## To do
Each line of the records that includes "excellent" should be found and copied.

## Exercise inputs
* * * * * * *

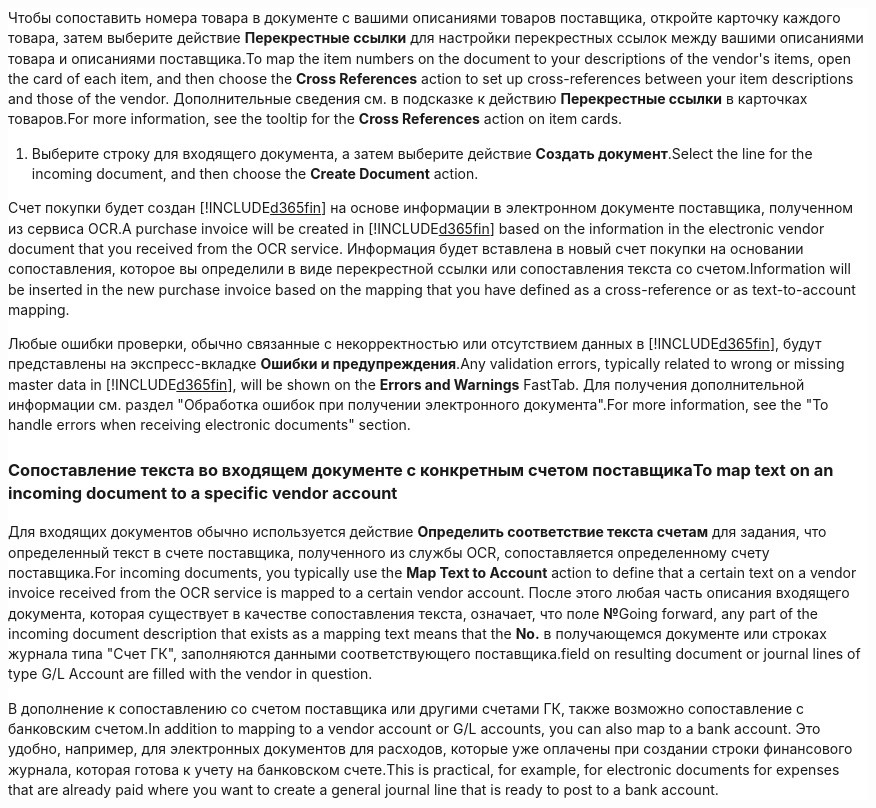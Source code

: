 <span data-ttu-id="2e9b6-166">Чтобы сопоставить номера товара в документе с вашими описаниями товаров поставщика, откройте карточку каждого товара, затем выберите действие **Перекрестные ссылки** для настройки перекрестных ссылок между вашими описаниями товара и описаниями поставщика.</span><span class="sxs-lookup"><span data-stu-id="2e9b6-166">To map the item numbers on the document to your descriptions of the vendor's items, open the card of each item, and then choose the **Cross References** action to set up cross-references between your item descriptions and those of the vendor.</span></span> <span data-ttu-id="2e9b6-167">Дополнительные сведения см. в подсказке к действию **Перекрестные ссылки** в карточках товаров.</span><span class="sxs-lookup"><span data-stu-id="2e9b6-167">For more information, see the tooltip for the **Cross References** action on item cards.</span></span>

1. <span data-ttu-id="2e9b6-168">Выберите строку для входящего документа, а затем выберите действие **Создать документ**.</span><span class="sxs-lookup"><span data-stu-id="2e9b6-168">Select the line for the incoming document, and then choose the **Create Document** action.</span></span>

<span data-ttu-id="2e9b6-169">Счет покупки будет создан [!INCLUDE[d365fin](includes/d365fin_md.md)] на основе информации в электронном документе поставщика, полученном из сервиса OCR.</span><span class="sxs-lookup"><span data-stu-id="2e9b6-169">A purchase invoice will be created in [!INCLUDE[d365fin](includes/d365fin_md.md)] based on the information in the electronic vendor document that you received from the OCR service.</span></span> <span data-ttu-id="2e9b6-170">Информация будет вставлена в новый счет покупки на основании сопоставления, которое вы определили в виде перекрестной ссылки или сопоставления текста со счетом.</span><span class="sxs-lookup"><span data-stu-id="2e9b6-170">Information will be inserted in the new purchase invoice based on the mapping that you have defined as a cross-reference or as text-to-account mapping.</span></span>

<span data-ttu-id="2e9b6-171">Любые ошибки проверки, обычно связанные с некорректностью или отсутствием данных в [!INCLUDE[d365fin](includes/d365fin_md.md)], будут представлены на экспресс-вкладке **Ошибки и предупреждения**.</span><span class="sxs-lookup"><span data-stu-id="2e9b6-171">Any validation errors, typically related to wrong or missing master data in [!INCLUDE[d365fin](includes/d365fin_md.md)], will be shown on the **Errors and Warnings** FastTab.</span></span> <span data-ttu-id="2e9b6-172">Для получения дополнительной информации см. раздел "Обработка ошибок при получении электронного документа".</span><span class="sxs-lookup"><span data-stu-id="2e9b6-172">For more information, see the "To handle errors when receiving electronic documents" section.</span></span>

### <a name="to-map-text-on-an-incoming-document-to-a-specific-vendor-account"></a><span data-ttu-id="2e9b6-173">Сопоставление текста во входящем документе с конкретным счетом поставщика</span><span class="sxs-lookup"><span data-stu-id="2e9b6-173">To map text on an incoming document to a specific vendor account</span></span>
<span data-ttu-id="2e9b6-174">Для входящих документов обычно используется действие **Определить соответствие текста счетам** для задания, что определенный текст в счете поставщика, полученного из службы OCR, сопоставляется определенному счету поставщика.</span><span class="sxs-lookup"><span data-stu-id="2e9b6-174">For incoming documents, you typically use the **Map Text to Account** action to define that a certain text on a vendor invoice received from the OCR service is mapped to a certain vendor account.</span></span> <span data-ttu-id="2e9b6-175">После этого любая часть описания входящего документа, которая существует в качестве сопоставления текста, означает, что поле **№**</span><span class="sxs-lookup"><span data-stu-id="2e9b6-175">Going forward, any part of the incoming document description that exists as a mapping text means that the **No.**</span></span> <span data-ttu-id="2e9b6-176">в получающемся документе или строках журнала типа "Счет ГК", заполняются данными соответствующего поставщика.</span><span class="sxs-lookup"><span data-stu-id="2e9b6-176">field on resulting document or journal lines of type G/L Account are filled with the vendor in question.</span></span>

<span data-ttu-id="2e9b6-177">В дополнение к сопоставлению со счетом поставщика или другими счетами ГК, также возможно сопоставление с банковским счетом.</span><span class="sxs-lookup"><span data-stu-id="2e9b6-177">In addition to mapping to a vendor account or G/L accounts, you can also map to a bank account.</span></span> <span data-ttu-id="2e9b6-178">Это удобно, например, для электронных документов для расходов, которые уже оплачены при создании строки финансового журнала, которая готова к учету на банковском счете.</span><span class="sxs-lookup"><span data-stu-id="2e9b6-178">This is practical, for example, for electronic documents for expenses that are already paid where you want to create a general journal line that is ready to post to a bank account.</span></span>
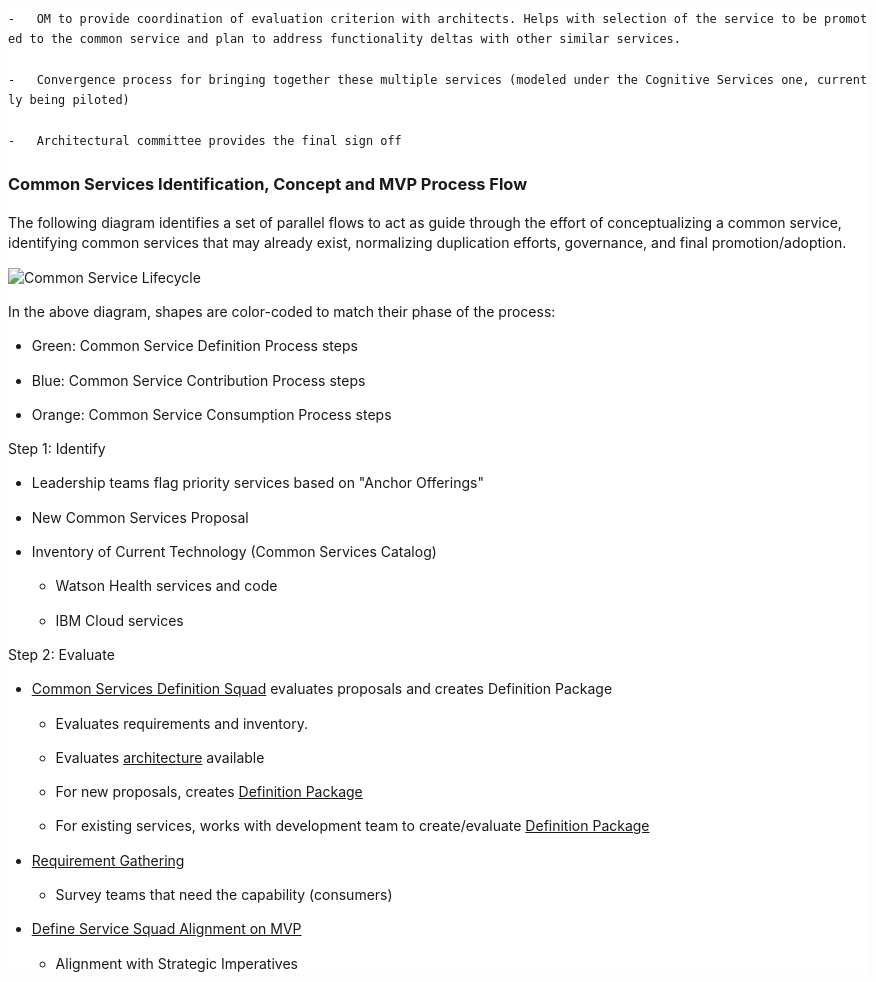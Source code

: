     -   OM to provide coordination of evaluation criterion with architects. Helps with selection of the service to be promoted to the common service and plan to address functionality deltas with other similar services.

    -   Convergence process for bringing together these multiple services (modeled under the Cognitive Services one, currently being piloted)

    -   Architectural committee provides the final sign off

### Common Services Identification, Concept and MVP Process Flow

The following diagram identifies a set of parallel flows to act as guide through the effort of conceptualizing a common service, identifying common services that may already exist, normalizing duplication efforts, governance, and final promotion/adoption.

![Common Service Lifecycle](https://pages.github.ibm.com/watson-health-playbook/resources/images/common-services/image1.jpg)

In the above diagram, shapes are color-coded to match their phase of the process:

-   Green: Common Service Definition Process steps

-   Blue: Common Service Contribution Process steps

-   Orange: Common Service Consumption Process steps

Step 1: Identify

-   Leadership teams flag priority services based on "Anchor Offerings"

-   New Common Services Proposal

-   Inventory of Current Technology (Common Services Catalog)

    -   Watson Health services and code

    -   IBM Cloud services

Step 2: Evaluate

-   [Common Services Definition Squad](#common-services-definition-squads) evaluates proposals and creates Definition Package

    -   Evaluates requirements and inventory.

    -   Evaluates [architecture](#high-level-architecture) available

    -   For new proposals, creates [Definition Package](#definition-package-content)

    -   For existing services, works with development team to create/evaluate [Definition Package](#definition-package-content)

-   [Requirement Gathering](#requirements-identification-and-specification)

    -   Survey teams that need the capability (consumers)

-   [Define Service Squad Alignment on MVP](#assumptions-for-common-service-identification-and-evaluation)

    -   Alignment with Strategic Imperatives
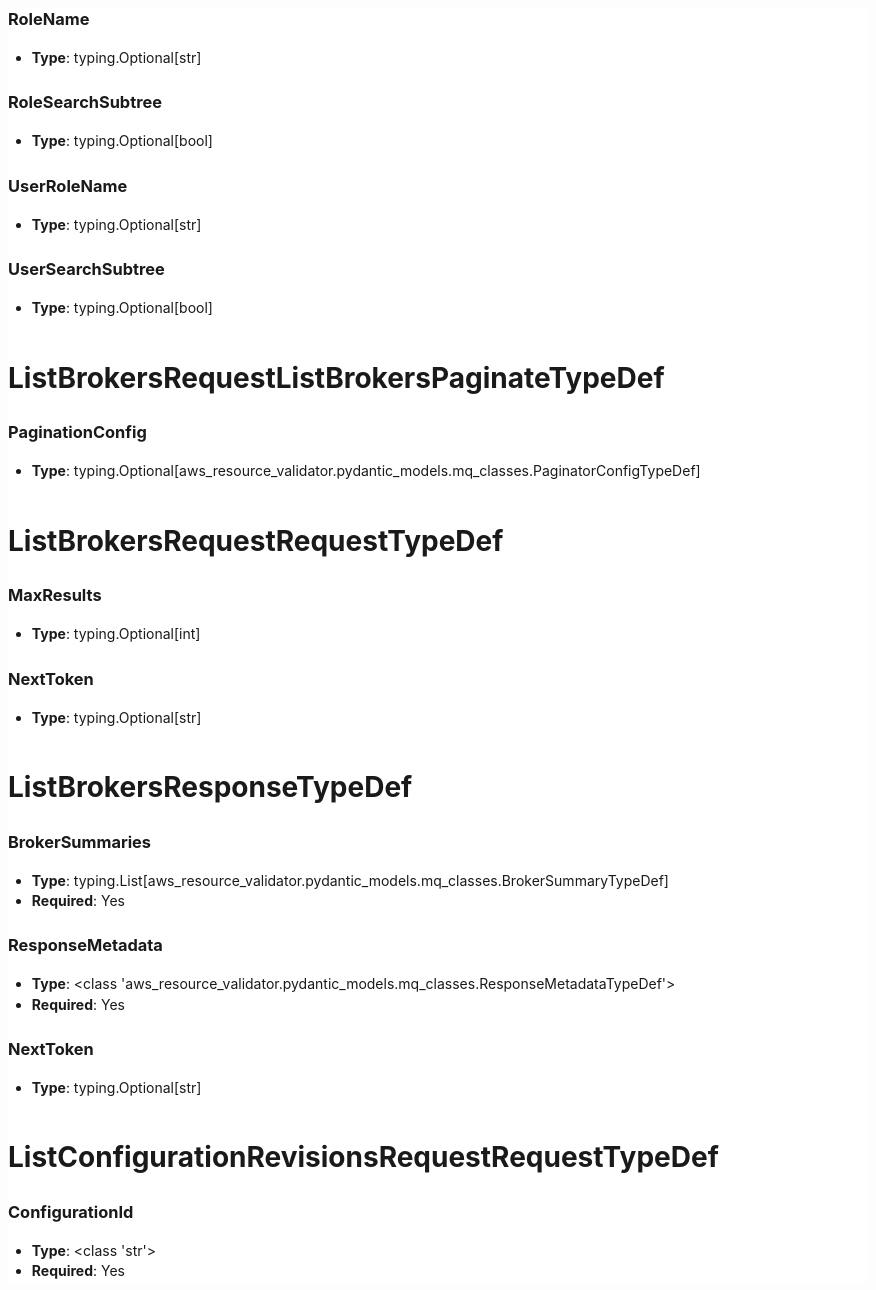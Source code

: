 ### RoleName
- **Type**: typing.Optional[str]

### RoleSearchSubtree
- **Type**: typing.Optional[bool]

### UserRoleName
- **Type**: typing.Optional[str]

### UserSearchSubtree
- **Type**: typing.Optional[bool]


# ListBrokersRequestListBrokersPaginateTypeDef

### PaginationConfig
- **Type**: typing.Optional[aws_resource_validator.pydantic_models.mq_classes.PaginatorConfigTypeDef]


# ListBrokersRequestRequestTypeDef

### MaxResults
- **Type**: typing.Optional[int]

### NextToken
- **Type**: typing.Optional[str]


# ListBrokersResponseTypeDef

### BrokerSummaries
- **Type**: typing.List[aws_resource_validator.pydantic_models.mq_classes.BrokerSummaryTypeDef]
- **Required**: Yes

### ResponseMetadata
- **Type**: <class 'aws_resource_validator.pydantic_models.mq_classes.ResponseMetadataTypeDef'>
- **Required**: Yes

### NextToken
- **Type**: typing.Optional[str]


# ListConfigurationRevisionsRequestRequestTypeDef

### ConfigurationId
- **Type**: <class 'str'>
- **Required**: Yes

* * * * * * *

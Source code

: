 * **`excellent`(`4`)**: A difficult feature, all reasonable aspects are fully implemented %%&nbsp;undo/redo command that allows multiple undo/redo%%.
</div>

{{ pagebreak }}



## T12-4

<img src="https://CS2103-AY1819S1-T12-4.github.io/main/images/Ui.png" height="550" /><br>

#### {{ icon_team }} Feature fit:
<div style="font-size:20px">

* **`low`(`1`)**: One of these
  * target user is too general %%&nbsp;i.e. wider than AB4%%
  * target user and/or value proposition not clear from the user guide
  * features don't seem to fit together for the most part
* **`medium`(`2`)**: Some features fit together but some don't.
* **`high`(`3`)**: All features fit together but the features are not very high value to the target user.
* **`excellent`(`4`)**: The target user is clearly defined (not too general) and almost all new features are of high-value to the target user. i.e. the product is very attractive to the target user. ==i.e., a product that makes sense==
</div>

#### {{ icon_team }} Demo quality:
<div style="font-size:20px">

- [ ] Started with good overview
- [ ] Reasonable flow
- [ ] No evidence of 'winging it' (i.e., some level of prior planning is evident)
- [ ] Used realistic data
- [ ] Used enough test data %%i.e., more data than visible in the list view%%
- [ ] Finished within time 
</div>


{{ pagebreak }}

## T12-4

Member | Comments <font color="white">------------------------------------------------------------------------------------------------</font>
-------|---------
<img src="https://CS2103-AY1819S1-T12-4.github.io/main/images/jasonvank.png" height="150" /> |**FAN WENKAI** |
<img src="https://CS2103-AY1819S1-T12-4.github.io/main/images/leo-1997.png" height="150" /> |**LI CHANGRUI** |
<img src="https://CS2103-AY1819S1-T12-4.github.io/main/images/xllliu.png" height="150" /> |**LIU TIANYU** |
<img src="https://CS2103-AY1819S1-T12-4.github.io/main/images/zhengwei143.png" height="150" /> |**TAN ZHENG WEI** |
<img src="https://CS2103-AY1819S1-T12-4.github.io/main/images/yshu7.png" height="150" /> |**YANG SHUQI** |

* * * * * * *

## Response area
: * **`excellent`(`4`)**: A difficult feature, all reasonable aspects are fully implemented %%&nbsp;undo/redo command that allows multiple undo/redo%%.
* **`excellent`(`4`)**: The target user is clearly defined (not too general) and almost all new features are of high-value to the target user. i.e. the product is very attractive to the target user. ==i.e., a product that makes sense==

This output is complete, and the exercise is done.